◆ **Task instructions**
Whenever a line in the entries includes the word "DELETE", copy that line out.

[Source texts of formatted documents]
* * *

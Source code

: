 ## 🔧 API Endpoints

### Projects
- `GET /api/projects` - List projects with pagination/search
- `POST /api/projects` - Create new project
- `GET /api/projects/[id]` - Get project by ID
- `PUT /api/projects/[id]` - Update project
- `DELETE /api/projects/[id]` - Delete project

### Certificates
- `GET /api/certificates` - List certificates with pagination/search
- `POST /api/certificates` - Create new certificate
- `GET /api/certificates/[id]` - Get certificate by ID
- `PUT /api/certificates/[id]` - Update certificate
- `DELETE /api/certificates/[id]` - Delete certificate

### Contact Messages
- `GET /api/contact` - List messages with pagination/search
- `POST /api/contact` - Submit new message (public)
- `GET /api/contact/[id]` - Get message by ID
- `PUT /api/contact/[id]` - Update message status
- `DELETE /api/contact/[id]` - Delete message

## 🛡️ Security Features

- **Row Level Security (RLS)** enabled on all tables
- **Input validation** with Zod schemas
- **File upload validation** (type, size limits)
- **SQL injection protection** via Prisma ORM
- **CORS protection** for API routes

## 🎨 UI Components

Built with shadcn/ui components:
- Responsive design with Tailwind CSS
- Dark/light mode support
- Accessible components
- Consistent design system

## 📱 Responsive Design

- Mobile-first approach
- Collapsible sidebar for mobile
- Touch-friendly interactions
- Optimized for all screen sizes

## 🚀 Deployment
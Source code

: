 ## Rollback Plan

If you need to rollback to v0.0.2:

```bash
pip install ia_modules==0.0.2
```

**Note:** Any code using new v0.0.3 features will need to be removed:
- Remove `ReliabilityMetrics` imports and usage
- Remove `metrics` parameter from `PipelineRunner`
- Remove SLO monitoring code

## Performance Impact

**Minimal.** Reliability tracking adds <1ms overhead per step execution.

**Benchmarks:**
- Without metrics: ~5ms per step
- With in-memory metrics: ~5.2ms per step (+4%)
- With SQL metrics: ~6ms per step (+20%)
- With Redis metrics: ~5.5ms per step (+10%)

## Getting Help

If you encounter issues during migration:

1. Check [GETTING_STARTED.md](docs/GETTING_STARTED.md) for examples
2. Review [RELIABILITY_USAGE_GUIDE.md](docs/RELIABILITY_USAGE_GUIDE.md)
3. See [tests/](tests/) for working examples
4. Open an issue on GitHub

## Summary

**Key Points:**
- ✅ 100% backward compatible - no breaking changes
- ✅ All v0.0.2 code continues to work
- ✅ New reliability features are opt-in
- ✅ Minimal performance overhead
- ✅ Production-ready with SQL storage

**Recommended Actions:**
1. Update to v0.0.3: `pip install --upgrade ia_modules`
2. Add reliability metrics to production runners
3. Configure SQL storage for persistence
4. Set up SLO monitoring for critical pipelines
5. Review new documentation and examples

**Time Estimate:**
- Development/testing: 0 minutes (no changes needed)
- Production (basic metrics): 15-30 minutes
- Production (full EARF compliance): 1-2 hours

* * *

◆ **Result of this task**
- `DELETE /api/projects/[id]` - Delete project
- `DELETE /api/certificates/[id]` - Delete certificate
- `DELETE /api/contact/[id]` - Delete message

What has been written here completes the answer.